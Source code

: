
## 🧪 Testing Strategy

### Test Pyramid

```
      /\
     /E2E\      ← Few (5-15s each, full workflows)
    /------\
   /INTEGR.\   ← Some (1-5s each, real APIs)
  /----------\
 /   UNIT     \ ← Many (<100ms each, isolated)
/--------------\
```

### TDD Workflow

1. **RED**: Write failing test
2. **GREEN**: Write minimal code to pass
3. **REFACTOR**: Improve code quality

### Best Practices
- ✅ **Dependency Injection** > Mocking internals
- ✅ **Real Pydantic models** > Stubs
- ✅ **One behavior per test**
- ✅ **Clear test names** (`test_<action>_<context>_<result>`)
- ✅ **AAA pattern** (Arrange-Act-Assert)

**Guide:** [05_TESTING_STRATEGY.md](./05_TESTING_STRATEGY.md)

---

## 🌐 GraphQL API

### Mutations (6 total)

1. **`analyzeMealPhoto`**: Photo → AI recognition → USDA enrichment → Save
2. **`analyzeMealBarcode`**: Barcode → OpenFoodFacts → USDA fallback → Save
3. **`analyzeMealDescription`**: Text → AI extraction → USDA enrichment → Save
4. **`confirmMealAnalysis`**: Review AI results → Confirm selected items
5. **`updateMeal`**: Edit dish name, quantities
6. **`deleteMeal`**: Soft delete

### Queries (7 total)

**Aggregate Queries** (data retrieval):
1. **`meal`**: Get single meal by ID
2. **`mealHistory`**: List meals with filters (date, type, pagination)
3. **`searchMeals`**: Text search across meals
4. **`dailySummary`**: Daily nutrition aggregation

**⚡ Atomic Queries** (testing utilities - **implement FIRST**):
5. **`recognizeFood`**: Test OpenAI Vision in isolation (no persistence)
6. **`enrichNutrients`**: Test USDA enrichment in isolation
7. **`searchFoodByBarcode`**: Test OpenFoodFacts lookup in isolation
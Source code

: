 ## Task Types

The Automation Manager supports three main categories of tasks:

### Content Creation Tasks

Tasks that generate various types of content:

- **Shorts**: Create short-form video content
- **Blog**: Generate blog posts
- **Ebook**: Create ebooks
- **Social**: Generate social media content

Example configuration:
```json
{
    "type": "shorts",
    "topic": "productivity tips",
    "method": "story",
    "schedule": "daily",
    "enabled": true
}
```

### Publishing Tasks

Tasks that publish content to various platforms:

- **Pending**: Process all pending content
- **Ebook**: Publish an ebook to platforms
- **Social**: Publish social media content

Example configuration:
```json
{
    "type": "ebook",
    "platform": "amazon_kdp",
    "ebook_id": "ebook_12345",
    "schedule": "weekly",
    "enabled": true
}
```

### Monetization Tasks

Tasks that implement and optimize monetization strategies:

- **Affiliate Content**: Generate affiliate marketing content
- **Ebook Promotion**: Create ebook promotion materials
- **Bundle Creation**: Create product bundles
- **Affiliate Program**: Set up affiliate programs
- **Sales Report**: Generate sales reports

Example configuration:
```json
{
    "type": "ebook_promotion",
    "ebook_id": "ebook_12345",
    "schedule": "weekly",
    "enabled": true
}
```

● ● ●

→ **About this task**
The lines to return begin at the first line of the records and end at the line holding "### Mutations (6 total)"; please return them exactly, including both, and nothing beyond.

→ **Response**
Source code

:
## 🧪 Testing Strategy

### Test Pyramid

```
      /\
     /E2E\      ← Few (5-15s each, full workflows)
    /------\
   /INTEGR.\   ← Some (1-5s each, real APIs)
  /----------\
 /   UNIT     \ ← Many (<100ms each, isolated)
/--------------\
```

### TDD Workflow

1. **RED**: Write failing test
2. **GREEN**: Write minimal code to pass
3. **REFACTOR**: Improve code quality

### Best Practices
- ✅ **Dependency Injection** > Mocking internals
- ✅ **Real Pydantic models** > Stubs
- ✅ **One behavior per test**
- ✅ **Clear test names** (`test_<action>_<context>_<result>`)
- ✅ **AAA pattern** (Arrange-Act-Assert)

**Guide:** [05_TESTING_STRATEGY.md](./05_TESTING_STRATEGY.md)

---

## 🌐 GraphQL API

### Mutations (6 total)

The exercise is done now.